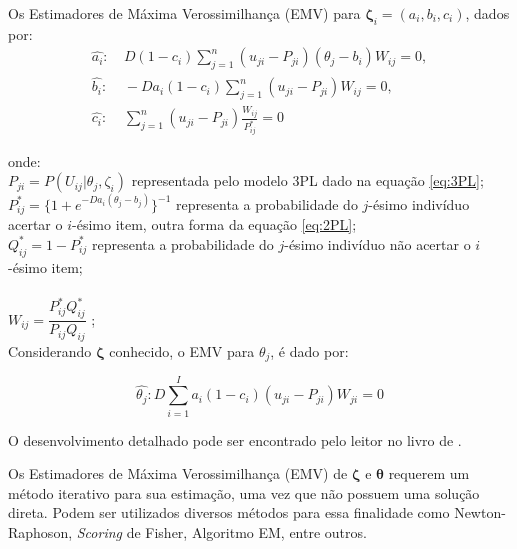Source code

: Os Estimadores de Máxima Verossimilhança (EMV) para $ \boldsymbol{\zeta}_i = (a_i, b_i , c_i )$, dados por:\\


\[
\begin{aligned}
	\hat{a_i}: & \ D(1 - c_i)\sum_{j=1}^{n}(u_{ji} - P_{ji})(\theta_j - b_i)W_{ij} = 0, \\[1em]
	\hat{b_i}: & \ -Da_i(1 - c_i)\sum_{j=1}^{n}(u_{ji} - P_{ji})W_{ij} = 0, \\[1em]
	\hat{c_i}: & \ \sum_{j=1}^{n}(u_{ji} - P_{ji})\frac{W_{ij}}{P^*_{ij}} = 0
\end{aligned}
\]

\noindent onde:\\

\noindent $P_{ji} = P(U_{ij}|\theta_j,\zeta_i)$ representada pelo modelo 3PL dado na equação \ref{eq:3PL};\\

\noindent $P^*_{ij} = \{1 + e^{-Da_i(\theta_j - b_j)}\}^{-1} $ representa a probabilidade do $j$-ésimo indivíduo acertar o $i$-ésimo item, outra forma da equação \ref{eq:2PL};\\

\noindent $Q^*_{ij} = 1 - P^*_{ij} $ representa a probabilidade do $j$-ésimo indivíduo não acertar o $i$-ésimo item;\\
\\
\noindent $W_{ij} = \dfrac{P^*_{ij}Q^*_{ij}}{P_{ij}Q_{ij}} $ ;\\




Considerando $\boldsymbol{\zeta}$ conhecido, o EMV para $ \theta_j $,  é dado por:


\[ \hat{\theta_j} : D\sum_{i=1}^{I}{a_i(1-c_i)(u_{ji}-P_{ji})W_{ji}} = 0  \] 

O desenvolvimento detalhado pode ser encontrado pelo leitor no livro de .

Os Estimadores de Máxima Verossimilhança (EMV) de $ \boldsymbol{\zeta} $ e $ \boldsymbol{\theta} $ requerem um método iterativo para sua estimação, uma vez que não possuem uma solução direta. Podem ser utilizados diversos métodos para essa finalidade como Newton-Raphoson, \textit{Scoring} de Fisher, Algoritmo EM, entre outros.

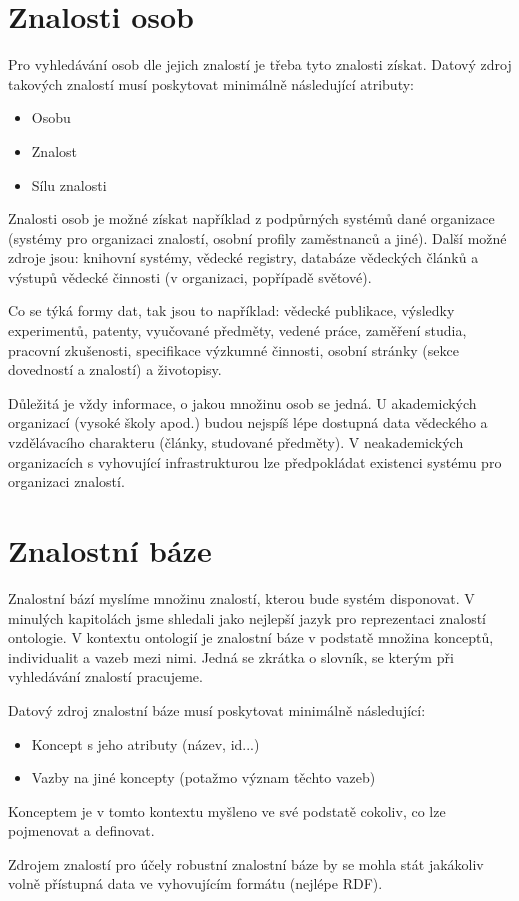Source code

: \section{Znalosti osob}
Pro vyhledávání osob dle jejich znalostí je třeba tyto znalosti získat. Datový zdroj takových znalostí musí poskytovat minimálně následující atributy:
\begin{itemize}
    \item Osobu
    \item Znalost %
    \item Sílu znalosti
\end{itemize}
Znalosti osob je možné získat například z podpůrných systémů dané organizace (systémy pro organizaci znalostí, osobní profily zaměstnanců a jiné). Další možné zdroje jsou: knihovní systémy, vědecké registry, databáze vědeckých článků a výstupů vědecké činnosti (v organizaci, popřípadě světové).\par
Co se týká formy dat, tak jsou to například: vědecké publikace, výsledky experimentů, patenty, vyučované předměty, vedené práce, zaměření studia, pracovní zkušenosti, specifikace výzkumné činnosti, osobní stránky (sekce dovedností a znalostí) a životopisy.\par
Důležitá je vždy informace, o jakou množinu osob se jedná. U akademických organizací (vysoké školy apod.) budou nejspíš lépe dostupná data vědeckého a vzdělávacího charakteru (články, studované předměty). V neakademických organizacích s vyhovující infrastrukturou lze předpokládat existenci systému pro organizaci znalostí.\par
\section{Znalostní báze} 
Znalostní bází myslíme množinu znalostí, kterou bude systém disponovat. V minulých kapitolách jsme shledali jako nejlepší jazyk pro reprezentaci znalostí ontologie. V kontextu ontologií je znalostní báze v podstatě množina konceptů, individualit a vazeb mezi nimi. Jedná se zkrátka o slovník, se kterým při vyhledávání znalostí pracujeme. \par
\noindent Datový zdroj znalostní báze musí poskytovat minimálně následující:
\begin{itemize}
    \item Koncept s jeho atributy (název, id...)
    \item Vazby na jiné koncepty (potažmo význam těchto vazeb)
\end{itemize}
Konceptem je v tomto kontextu myšleno ve své podstatě cokoliv, co lze pojmenovat a definovat.\par
\noindent Zdrojem znalostí pro účely robustní znalostní báze by se mohla stát jakákoliv volně přístupná data ve vyhovujícím formátu (nejlépe RDF).\par
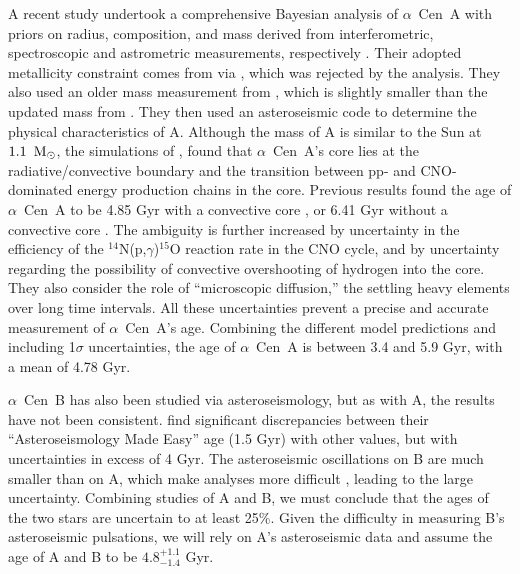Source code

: \documentclass[preprint,12pt]{aastex}
\newcommand{\xxx}[1]{{\color{red} #1}} %
\newcommand{\xxx}[1]{{\color{red} #1}} %
\def\msun{{\rm\,M_\odot}}
\def\eg{{\it e.g.\ }}
\def\acen{{$\alpha$~Cen}}
\begin{document}
A recent study undertook a comprehensive Bayesian analysis of \acen~A
with priors on radius, composition, and mass derived from
interferometric, spectroscopic and astrometric measurements,
respectively \citep{Bazot16}. Their adopted metallicity constraint
comes from \cite{NeuforgeMagain97} via \cite{Thoul03}, which was
rejected by the \cite{HinkelKane13} analysis. They also used an older
mass measurement from \cite{Pourbaix02}, which is slightly smaller
than the updated mass from \cite{PourbaixBoffin16}. They then used an
asteroseismic code to determine the physical characteristics of
A. Although the mass of A is similar to the Sun at $1.1~\msun$, the
simulations of \xxx{\cite{Bazot16}}, found that \acen~A's core lies at the
radiative/convective boundary and the transition between pp- and
CNO-dominated energy production chains in the core. Previous results
found the age of \acen~A to be 4.85 Gyr with a convective core
\citep{Thevenin02}, or 6.41 Gyr without a convective core
\citep{Thoul03}. The ambiguity is further increased by uncertainty in
the efficiency of the $^{14}$N(p,$\gamma$)$^{15}$O reaction rate in
the CNO cycle, and by uncertainty regarding the possibility of
convective overshooting of hydrogen into the core. They also consider
the role of ``microscopic diffusion,'' the settling heavy
elements over long time intervals. All these uncertainties
prevent a precise and accurate measurement of \acen~A's
age. Combining the different model predictions and including 1$\sigma$
uncertainties, the age of \acen~A is between 3.4 and 5.9 Gyr,
with a mean of 4.78 Gyr.

\acen~B has also been studied via asteroseismology, but as with A, the
results have not been consistent. \cite{Lundkvist14} find significant
discrepancies between their ``Asteroseismology Made Easy'' age (1.5
Gyr) with other values, but with uncertainties in excess of 4 Gyr. The
asteroseismic oscillations on B are much smaller than on A, which make
analyses more difficult \citep[see, \eg,][]{CarrierBourban03},
leading to the large uncertainty. Combining studies of A and B, we
must conclude that the ages of the two stars are uncertain to at least
25\%. Given the difficulty in measuring B's asteroseismic pulsations,
we will rely on A's asteroseismic data and assume the age of A and B
to be $4.8^{+1.1}_{-1.4}$ Gyr.
\end{document}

-=-=-

* **ASSIGNMENT**: Starting with the line that contains "leading to the", copy each line through the end of the data exactly, and leave out all earlier lines.

* **SOLUTION TO THIS TASK**:
leading to the large uncertainty. Combining studies of A and B, we
must conclude that the ages of the two stars are uncertain to at least
25\%. Given the difficulty in measuring B's asteroseismic pulsations,
we will rely on A's asteroseismic data and assume the age of A and B
to be $4.8^{+1.1}_{-1.4}$ Gyr.
\end{document}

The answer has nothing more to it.